18 - Le cas Paul Debreuil
CHAPITRE 18 – LE CAS PAUL DEBREUIL –
Résumé des chapitres précédents – 1 à 17 :
Soupçonnant son ex mari de l’avoir agressée par deux fois, Paul Debreuil, Diana Artz se remémore le comportement étrange de celui-ci, ses manies, ses soucis de santé. C’est alors qu’elle reçoit la visite d’une gendarme, Olivia Caron, qui enquête sur la mort d’une étudiante, Nicole Dunham. Diana soupçonne dans cette affaire son ex mari, mais tente de le disculper. Bientôt, elle accepte la proposition d’Olivia de la suivre pour interroger de façon non officielle le fiancé de Nicole Dunham : Andreas Öpfe. Celui-ci fait des révélations sur Nicole. Celle-ci était jalouse d’une étudiante américaine Grace Rockwell qui courrait après Andreas, son petit ami, et qui sur le campus se faisait approvisionner en cannabis par un type surnommé Blur. Un peu plus tard, la gendarme Olivia Caron recontacte Diana car elle attend des nouvelles de son ex mari. Paniquée, Diana téléphone encore à Deuring. Or l’autopsie a parlé. Nicole Dunham est morte d’un violent coup au crâne, son étranglement serait post-mortem. Le crâne a été lavé, et le corps placé bizarrement dans une grotte. Diana et Charles Deuring soupçonnent une nouvelle fois Paul...
18
J’en avais consulté des médecins. Je me souvenais de cette femme, à Tours, le docteur Weerde. Une créature impressionnante, attifée avec soin, de grand standing, le chignon bas et emmailloté, des oreilles à girandoles, les yeux noirs comme du charbon, vifs, bien poivrés, devant laquelle j’avais eu des airs empruntés. J’étais plus jeune aussi, à peine trente ans, et je me battais déjà pour Paul.
– Vous évoquez des changements alimentaires.
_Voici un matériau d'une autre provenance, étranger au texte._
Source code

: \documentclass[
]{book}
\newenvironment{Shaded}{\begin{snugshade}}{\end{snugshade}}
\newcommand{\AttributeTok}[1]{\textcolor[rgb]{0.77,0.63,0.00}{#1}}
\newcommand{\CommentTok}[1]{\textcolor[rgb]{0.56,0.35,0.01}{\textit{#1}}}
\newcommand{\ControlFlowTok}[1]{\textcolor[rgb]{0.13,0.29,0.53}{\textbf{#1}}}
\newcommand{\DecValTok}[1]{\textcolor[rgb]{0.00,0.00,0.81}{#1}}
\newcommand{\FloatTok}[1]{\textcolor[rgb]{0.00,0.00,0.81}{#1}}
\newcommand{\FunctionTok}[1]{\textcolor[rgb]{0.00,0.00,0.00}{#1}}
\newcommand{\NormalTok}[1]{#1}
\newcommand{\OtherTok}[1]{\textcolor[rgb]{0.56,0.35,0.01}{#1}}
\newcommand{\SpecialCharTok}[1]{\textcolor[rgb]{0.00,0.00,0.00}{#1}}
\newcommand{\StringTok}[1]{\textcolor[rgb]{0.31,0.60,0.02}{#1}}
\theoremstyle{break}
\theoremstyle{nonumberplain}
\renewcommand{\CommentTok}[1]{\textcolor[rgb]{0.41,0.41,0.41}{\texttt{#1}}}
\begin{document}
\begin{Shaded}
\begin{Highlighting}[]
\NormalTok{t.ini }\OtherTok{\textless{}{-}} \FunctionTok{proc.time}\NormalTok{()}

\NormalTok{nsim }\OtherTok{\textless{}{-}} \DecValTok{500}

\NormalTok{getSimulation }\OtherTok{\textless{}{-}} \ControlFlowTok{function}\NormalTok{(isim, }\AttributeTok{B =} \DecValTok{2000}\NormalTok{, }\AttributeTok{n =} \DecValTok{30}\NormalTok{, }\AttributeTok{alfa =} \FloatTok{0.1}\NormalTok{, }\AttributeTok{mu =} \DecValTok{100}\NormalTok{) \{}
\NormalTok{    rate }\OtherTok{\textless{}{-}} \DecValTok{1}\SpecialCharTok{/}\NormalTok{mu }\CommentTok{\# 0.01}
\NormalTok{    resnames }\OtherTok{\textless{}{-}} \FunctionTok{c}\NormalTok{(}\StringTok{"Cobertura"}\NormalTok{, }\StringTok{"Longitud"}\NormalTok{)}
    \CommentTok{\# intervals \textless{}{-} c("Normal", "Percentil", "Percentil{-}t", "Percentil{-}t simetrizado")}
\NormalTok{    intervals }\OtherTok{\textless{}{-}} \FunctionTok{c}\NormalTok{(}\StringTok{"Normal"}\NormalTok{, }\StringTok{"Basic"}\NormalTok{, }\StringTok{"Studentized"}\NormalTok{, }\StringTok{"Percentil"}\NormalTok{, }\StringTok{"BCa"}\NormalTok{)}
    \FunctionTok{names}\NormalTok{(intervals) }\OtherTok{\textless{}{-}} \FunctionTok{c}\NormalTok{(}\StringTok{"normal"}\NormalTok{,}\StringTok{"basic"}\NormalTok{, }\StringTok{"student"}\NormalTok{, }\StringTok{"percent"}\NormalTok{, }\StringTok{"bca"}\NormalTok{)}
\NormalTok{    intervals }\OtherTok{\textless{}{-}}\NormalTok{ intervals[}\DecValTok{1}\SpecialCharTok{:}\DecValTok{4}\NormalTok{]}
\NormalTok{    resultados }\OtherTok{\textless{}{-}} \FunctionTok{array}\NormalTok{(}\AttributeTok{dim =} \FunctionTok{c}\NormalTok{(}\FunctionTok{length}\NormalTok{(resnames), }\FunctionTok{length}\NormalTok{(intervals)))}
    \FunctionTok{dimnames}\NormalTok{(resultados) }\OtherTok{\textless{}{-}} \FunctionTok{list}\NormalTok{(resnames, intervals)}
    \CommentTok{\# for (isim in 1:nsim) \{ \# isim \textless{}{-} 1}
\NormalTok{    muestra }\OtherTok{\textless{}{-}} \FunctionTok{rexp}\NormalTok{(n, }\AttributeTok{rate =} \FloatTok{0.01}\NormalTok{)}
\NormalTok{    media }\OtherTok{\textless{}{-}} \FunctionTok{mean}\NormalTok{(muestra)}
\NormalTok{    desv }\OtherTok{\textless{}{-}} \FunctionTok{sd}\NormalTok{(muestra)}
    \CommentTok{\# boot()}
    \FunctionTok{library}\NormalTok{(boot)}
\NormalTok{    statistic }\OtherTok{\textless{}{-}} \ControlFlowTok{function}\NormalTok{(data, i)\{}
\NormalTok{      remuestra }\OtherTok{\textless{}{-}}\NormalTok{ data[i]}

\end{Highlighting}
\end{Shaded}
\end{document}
A-t-il fait un régime ?
– Non.
– Pas de régime ?
– Jamais.
– Je vous demande cela parce que, vous savez, de nos jours, même les hommes font des régimes. Et les hommes sont perturbés de nos jours. Ils font des UV, mangent allégés, mettent des crèmes, bref, comme nous les femmes.
Le docteur Weerde me sourit enfin. Quel soulagement. Elle me sentait anxieuse et dépassée. Je venais de lui narrer la sorte de crise d’épilepsie que Paul avait faite trois semaines plus tôt, et son hospitalisation sur trois jours. Les examens en neurochirurgie n’avaient rien donné de probant. Le corps calleux était intact.
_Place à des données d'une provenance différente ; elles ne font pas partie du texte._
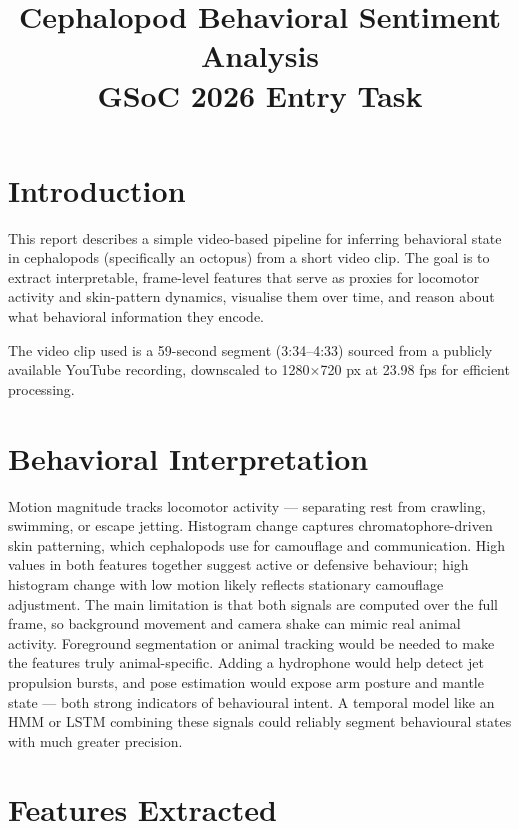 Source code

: \documentclass[12pt,a4paper]{article}
\title{
    \textbf{Cephalopod Behavioral Sentiment Analysis} \\
    \large GSoC 2026 Entry Task
}
\author{}
\date{}
\begin{document}
\maketitle

\section{Introduction}

This report describes a simple video-based pipeline for inferring behavioral
state in cephalopods (specifically an octopus) from a short video clip.
The goal is to extract interpretable, frame-level features that serve as
proxies for locomotor activity and skin-pattern dynamics, visualise them over
time, and reason about what behavioral information they encode.

The video clip used is a 59-second segment (3:34–4:33) sourced from a
publicly available YouTube recording, downscaled to 1280$\times$720 px at
23.98 fps for efficient processing.

\section{Behavioral Interpretation}

Motion magnitude tracks locomotor activity — separating rest from crawling, swimming, or escape jetting.
Histogram change captures chromatophore-driven skin patterning, which cephalopods use for camouflage and communication.
High values in both features together suggest active or defensive behaviour; high histogram change with low motion likely reflects stationary camouflage adjustment.
The main limitation is that both signals are computed over the full frame, so background movement and camera shake can mimic real animal activity.
Foreground segmentation or animal tracking would be needed to make the features truly animal-specific.
Adding a hydrophone would help detect jet propulsion bursts, and pose estimation would expose arm posture and mantle state — both strong indicators of behavioural intent.
A temporal model like an HMM or LSTM combining these signals could reliably segment behavioural states with much greater precision.

\section{Features Extracted}
\end{document}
– Sinon, Paul mange par envie. Ce sont des mono-repas. Pendant une semaine, que des sardines, puis quinze jours, des frites, des quiches, ou des tomates. Il ne mange plus de pain. Ou pratiquement plus. Il a des périodes d’insomnie, et de narcolepsie. On nous a envoyé à Paris, où nous avons passé des journées entières à l’hôpital.
– Quel hôpital ?
– La Salpêtrière.
Weerde hocha la tête, tout en sortant une ordonnance.
– Mais quand je vous dis qu’il est éveillé la nuit, c’est éveillé. Il tourne en rond, et finit par sortir dehors. Un lion en cage. Cela a commencé comme ça, à Paris. Il se réveillait la nuit, faisait de l’insomnie. A son travail, il avait l’air de tenir le coup, et il s’est mis à courir durant des jours, sans rien préparer. Juste comme ça, il courait. Et puis ensuite, il y a eu la narcolepsie, ses moments de torpeur intense, d’inaction, les médecins nous ont dit que c’était le contrecoup. Que les insomnies étaient une sorte de signes avant-coureurs de la maladie. Mais quelle maladie ? Le paradoxe, c’est qu’ici à Tours, c’est redevenu le contraire. Ce sont des espèces de cycles. Il y a eu cette crise d’épilepsie, son agitation continuelle, ses sorties nocturnes, ses manies autour des plantes, et les médecins lui ont prescrit des médicaments contre l’hyper activité et le stress. Je travaille dur de mon côté, je suis épuisée.
J’essayai de plaisanter, en ajoutant :
– Moi, j’ai besoin de plus que des frites ou des sardines en conserve.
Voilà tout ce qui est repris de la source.